Plain-text document sources:

[Start of Attachment]

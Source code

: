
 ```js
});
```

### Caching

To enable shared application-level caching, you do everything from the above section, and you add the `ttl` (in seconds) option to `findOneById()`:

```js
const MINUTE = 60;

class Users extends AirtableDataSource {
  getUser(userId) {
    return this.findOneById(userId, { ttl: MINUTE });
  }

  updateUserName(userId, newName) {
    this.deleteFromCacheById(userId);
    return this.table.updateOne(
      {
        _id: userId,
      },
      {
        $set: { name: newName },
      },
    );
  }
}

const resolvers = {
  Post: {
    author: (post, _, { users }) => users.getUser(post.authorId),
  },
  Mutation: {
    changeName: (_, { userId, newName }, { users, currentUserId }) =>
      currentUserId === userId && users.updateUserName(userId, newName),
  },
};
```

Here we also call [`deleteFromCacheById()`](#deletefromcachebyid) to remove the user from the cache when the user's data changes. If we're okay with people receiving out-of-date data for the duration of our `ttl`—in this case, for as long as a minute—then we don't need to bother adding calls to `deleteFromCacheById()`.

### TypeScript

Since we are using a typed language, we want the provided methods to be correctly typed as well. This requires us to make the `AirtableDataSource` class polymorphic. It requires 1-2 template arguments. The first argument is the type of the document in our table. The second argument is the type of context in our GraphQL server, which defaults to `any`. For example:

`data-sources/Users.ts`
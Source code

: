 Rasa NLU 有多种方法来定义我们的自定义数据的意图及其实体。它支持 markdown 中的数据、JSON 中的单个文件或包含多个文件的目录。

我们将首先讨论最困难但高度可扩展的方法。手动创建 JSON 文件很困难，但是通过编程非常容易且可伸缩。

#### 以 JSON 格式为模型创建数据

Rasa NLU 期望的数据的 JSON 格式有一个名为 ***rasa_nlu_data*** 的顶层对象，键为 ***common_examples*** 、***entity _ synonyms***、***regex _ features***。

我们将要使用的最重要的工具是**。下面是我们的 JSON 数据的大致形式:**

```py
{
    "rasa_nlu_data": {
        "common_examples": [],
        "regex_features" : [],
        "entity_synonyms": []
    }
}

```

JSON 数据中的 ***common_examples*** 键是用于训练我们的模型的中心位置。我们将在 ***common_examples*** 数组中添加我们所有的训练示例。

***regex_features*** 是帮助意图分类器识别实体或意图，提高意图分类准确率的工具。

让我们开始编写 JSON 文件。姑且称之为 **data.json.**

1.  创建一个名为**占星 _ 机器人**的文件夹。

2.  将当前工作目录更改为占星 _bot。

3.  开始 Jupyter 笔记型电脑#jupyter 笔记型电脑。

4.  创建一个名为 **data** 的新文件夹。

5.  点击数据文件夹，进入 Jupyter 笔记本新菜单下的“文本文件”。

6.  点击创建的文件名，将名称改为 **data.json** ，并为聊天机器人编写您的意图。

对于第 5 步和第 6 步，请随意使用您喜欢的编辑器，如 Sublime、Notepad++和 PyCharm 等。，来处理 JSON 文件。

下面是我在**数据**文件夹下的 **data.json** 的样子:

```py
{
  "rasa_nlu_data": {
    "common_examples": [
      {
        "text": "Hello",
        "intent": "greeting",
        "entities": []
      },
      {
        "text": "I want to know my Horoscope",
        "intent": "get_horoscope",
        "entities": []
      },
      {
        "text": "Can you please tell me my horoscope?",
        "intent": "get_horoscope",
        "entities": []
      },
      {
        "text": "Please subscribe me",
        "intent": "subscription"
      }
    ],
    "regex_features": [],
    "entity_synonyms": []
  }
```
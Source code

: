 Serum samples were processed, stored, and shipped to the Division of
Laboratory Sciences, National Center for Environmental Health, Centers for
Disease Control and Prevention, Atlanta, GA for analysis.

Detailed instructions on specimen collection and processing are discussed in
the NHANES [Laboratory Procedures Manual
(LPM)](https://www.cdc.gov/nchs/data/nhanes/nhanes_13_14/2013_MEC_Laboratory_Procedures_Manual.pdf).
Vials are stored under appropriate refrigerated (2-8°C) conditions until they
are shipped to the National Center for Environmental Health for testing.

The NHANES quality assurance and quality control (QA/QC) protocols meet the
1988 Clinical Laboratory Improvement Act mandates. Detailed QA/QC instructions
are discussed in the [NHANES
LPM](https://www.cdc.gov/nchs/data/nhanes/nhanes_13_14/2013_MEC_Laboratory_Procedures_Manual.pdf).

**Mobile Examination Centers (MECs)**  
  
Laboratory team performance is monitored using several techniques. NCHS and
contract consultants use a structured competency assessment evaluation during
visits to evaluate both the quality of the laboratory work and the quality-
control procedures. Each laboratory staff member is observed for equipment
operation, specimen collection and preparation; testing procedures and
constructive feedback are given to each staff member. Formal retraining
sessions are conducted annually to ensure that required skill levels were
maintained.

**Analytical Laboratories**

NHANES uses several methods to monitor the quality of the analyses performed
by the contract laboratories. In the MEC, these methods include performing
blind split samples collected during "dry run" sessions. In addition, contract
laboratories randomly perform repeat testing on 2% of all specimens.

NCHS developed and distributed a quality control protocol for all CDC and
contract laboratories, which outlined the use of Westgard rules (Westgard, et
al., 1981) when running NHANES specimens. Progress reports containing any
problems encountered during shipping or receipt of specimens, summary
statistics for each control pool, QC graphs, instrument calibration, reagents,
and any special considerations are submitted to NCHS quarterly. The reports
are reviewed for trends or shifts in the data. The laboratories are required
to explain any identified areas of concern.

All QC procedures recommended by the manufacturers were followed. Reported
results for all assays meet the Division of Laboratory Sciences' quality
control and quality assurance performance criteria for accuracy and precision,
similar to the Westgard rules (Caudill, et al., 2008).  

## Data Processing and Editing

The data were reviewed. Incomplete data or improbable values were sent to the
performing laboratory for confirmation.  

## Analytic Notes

[End of Attachment]

* _Requirement_: The lines above from the one with "Jupyter 笔记型电脑#jupyter 笔记型电脑。" through the one with "Vials are stored" are to be duplicated exactly, ends included, with nothing added.

* _Completed task_:
3.  开始 Jupyter 笔记型电脑#jupyter 笔记型电脑。

4.  创建一个名为 **data** 的新文件夹。

5.  点击数据文件夹，进入 Jupyter 笔记本新菜单下的“文本文件”。

6.  点击创建的文件名，将名称改为 **data.json** ，并为聊天机器人编写您的意图。

对于第 5 步和第 6 步，请随意使用您喜欢的编辑器，如 Sublime、Notepad++和 PyCharm 等。，来处理 JSON 文件。

下面是我在**数据**文件夹下的 **data.json** 的样子:

```py
{
  "rasa_nlu_data": {
    "common_examples": [
      {
        "text": "Hello",
        "intent": "greeting",
        "entities": []
      },
      {
        "text": "I want to know my Horoscope",
        "intent": "get_horoscope",
        "entities": []
      },
      {
        "text": "Can you please tell me my horoscope?",
        "intent": "get_horoscope",
        "entities": []
      },
      {
        "text": "Please subscribe me",
        "intent": "subscription"
      }
    ],
    "regex_features": [],
    "entity_synonyms": []
  }
```
Source code

: Serum samples were processed, stored, and shipped to the Division of
Laboratory Sciences, National Center for Environmental Health, Centers for
Disease Control and Prevention, Atlanta, GA for analysis.

Detailed instructions on specimen collection and processing are discussed in
the NHANES [Laboratory Procedures Manual
(LPM)](https://www.cdc.gov/nchs/data/nhanes/nhanes_13_14/2013_MEC_Laboratory_Procedures_Manual.pdf).
Vials are stored under appropriate refrigerated (2-8°C) conditions until they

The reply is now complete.